**Activity**: Work out the number of lines in the listing below that include "Color", and answer with it alone.

**Extracted data**:
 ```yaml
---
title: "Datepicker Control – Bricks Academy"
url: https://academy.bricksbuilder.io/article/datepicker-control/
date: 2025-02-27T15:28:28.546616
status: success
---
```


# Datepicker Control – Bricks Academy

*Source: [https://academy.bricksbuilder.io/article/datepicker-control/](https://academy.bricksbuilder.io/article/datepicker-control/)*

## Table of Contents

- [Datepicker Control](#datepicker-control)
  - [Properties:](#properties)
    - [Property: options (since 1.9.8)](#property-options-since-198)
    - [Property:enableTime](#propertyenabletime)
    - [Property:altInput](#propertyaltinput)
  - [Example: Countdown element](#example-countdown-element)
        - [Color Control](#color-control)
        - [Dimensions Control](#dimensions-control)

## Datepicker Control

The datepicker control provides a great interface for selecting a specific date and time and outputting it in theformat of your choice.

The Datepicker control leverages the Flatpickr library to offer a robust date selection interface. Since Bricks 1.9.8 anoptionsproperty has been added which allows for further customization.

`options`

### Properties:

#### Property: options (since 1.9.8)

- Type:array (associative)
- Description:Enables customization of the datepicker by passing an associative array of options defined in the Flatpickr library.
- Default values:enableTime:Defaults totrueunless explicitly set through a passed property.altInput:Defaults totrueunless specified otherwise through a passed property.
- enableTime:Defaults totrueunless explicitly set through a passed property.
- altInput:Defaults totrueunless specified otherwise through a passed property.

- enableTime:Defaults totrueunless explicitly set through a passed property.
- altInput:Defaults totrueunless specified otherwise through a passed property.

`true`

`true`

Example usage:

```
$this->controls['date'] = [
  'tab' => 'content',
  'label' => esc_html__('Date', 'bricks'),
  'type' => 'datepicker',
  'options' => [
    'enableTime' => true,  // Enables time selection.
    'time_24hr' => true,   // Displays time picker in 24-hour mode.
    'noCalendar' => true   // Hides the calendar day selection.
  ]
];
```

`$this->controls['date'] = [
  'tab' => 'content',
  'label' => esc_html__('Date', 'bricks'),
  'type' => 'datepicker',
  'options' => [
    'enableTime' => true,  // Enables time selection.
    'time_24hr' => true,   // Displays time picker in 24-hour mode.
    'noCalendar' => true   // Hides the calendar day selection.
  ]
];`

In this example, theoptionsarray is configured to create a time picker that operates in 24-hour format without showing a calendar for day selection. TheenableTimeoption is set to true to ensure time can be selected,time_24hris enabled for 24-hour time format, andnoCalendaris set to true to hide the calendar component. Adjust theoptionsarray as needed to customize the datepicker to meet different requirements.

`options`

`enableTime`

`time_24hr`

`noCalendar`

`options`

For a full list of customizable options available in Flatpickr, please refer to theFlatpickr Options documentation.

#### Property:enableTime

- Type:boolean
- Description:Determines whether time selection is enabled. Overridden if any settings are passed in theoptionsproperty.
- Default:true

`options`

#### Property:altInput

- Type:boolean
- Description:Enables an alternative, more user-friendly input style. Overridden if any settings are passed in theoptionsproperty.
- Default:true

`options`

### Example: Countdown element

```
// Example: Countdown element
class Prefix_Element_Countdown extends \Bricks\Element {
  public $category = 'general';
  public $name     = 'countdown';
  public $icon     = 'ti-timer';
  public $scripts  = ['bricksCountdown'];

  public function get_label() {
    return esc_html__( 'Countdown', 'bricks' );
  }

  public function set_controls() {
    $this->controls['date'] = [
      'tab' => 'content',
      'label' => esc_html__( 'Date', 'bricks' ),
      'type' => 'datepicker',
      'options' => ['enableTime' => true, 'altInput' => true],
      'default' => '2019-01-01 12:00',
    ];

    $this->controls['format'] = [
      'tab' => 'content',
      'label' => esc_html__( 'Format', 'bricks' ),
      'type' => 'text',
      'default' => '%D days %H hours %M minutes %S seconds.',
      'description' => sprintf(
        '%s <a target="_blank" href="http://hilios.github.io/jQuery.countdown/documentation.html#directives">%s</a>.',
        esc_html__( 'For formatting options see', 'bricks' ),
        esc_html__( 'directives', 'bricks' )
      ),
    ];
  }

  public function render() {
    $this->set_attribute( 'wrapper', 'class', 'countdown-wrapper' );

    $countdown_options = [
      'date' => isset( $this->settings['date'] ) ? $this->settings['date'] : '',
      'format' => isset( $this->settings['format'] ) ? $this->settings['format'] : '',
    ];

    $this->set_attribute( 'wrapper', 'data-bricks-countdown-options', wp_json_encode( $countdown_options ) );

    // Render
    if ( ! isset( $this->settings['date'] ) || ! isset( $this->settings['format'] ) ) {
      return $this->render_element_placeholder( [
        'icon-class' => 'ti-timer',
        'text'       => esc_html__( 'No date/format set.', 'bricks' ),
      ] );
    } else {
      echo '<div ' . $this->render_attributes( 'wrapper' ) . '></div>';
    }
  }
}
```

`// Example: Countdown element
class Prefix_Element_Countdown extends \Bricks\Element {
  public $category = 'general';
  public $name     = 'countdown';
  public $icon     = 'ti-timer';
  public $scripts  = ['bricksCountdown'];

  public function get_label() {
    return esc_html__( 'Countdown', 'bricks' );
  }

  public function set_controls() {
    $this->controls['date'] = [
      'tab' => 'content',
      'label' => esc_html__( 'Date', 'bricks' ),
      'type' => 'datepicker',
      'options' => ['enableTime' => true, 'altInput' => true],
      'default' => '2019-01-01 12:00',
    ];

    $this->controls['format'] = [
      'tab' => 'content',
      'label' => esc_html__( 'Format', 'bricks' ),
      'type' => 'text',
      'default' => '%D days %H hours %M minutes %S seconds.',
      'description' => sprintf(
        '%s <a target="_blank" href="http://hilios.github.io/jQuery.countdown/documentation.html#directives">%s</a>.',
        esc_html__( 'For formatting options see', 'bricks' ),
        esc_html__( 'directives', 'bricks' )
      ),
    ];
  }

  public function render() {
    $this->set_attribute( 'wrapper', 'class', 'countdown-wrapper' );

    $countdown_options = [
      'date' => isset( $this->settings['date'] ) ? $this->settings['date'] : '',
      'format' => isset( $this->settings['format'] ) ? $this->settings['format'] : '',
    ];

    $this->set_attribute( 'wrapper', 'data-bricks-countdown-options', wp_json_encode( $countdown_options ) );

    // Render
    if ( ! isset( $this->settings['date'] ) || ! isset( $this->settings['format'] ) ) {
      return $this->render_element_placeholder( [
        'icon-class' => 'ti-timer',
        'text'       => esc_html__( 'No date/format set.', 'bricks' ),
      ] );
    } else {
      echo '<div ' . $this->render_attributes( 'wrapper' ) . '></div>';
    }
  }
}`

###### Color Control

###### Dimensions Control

**Solved problem**: 2